(Stored data)

★ ★ ★

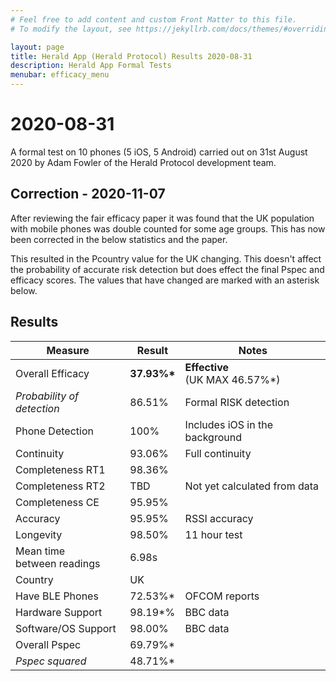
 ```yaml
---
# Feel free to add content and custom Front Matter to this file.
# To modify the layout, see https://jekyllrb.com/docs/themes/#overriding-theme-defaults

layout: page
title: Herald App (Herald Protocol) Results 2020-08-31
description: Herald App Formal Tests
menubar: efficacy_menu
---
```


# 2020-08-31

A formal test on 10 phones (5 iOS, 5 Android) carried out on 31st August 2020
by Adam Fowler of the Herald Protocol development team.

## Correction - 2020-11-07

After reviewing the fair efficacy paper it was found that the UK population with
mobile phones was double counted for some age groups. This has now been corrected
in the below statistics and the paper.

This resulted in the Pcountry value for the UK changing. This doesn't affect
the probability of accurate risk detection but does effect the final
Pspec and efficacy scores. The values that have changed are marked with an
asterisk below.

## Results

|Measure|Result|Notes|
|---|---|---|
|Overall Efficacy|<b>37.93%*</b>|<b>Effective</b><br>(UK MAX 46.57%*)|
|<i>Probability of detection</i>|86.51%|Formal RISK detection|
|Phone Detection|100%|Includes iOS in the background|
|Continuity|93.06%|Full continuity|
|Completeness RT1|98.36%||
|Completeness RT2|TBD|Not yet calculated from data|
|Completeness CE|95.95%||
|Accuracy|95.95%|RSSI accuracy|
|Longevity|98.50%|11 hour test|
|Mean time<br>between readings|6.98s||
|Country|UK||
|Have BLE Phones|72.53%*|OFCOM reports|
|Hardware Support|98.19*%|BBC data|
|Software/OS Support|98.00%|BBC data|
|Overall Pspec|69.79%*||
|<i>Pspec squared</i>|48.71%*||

★ ★ ★

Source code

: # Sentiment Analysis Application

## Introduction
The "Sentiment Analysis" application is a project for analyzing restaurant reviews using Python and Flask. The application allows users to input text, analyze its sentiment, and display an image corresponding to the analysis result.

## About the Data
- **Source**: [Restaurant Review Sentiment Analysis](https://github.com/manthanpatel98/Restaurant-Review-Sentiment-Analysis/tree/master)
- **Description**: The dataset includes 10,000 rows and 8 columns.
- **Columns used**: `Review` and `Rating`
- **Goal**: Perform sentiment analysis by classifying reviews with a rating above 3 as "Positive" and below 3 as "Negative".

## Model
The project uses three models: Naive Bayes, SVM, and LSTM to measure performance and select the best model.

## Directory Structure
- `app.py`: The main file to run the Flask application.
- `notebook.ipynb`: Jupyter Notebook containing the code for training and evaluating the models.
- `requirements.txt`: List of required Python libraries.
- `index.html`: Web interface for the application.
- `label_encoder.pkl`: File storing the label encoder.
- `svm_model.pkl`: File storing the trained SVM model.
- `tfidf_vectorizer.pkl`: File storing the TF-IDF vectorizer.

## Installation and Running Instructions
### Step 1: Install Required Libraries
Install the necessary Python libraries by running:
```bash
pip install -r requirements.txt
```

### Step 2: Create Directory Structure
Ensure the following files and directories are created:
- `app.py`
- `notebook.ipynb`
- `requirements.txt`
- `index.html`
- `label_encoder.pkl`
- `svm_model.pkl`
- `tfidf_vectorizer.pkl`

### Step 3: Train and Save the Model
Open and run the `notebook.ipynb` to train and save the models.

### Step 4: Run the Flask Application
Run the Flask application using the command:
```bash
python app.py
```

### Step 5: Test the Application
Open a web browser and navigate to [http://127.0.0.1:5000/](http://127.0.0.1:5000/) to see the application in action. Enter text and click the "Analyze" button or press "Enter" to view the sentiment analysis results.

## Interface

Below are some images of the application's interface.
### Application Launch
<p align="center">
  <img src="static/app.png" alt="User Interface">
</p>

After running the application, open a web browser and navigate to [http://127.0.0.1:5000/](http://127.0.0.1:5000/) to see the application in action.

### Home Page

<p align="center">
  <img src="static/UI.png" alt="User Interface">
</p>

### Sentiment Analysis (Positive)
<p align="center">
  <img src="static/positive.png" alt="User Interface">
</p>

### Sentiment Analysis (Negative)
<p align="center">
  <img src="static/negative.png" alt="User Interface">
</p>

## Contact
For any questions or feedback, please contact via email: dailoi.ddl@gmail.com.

★ ★ ★

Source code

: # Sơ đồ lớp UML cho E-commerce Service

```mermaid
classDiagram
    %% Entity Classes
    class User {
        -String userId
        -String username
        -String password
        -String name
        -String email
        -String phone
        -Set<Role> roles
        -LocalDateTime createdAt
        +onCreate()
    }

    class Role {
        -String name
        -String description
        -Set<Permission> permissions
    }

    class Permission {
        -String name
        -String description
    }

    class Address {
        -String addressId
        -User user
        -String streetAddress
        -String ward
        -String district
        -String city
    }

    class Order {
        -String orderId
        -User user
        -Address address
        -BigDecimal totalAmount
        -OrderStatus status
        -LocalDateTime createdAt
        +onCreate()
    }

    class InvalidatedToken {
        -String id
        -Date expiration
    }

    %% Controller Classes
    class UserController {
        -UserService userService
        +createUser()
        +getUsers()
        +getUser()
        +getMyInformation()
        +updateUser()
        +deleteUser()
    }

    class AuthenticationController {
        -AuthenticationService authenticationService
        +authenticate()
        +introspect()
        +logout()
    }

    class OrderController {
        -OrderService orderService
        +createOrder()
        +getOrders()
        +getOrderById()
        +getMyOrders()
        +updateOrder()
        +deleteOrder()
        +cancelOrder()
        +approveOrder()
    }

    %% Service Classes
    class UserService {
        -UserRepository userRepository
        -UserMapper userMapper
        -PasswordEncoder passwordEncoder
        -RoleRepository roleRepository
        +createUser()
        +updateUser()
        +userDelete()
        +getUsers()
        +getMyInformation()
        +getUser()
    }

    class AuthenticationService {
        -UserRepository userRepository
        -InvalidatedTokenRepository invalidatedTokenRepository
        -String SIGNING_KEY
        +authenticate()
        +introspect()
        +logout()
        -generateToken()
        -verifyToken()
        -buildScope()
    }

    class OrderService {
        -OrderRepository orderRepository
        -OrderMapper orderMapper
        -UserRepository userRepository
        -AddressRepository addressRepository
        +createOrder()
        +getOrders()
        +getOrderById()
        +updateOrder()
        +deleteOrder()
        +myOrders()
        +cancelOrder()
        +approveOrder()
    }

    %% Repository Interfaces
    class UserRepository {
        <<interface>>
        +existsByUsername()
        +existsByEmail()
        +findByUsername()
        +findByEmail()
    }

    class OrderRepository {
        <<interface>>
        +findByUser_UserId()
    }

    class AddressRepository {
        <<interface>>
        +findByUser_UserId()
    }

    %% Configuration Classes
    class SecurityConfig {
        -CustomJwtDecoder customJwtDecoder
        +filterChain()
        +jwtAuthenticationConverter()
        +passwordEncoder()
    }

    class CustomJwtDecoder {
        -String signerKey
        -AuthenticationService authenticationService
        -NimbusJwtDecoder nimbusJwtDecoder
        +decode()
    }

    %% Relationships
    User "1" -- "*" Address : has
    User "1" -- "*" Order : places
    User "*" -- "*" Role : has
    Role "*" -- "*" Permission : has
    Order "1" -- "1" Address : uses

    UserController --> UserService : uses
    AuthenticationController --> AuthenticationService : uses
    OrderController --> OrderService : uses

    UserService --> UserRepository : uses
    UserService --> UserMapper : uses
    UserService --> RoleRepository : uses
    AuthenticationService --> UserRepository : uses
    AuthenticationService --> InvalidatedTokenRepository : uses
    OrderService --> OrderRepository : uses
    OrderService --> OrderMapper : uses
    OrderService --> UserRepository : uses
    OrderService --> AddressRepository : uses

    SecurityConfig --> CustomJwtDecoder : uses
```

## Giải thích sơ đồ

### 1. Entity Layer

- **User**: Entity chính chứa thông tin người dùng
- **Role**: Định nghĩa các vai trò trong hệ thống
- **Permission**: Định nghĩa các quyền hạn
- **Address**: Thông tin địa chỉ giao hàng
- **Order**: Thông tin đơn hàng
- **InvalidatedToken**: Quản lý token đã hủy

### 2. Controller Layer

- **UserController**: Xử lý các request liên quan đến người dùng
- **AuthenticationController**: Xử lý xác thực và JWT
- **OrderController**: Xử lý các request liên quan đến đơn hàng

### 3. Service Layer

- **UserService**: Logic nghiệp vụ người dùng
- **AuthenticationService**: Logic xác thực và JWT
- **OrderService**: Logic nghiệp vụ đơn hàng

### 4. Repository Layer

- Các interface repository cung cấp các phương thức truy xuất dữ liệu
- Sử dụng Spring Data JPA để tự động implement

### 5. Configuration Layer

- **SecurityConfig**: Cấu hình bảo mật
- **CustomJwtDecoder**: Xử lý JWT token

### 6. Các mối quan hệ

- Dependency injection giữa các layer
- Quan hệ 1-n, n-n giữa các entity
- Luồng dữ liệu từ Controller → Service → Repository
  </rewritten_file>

★ ★ ★

* [Assigned task]: Each line of the entries holding the string "Flask" should be found and copied.

* [Expected answer]:
The "Sentiment Analysis" application is a project for analyzing restaurant reviews using Python and Flask. The application allows users to input text, analyze its sentiment, and display an image corresponding to the analysis result.
- `app.py`: The main file to run the Flask application.
### Step 4: Run the Flask Application
Run the Flask application using the command:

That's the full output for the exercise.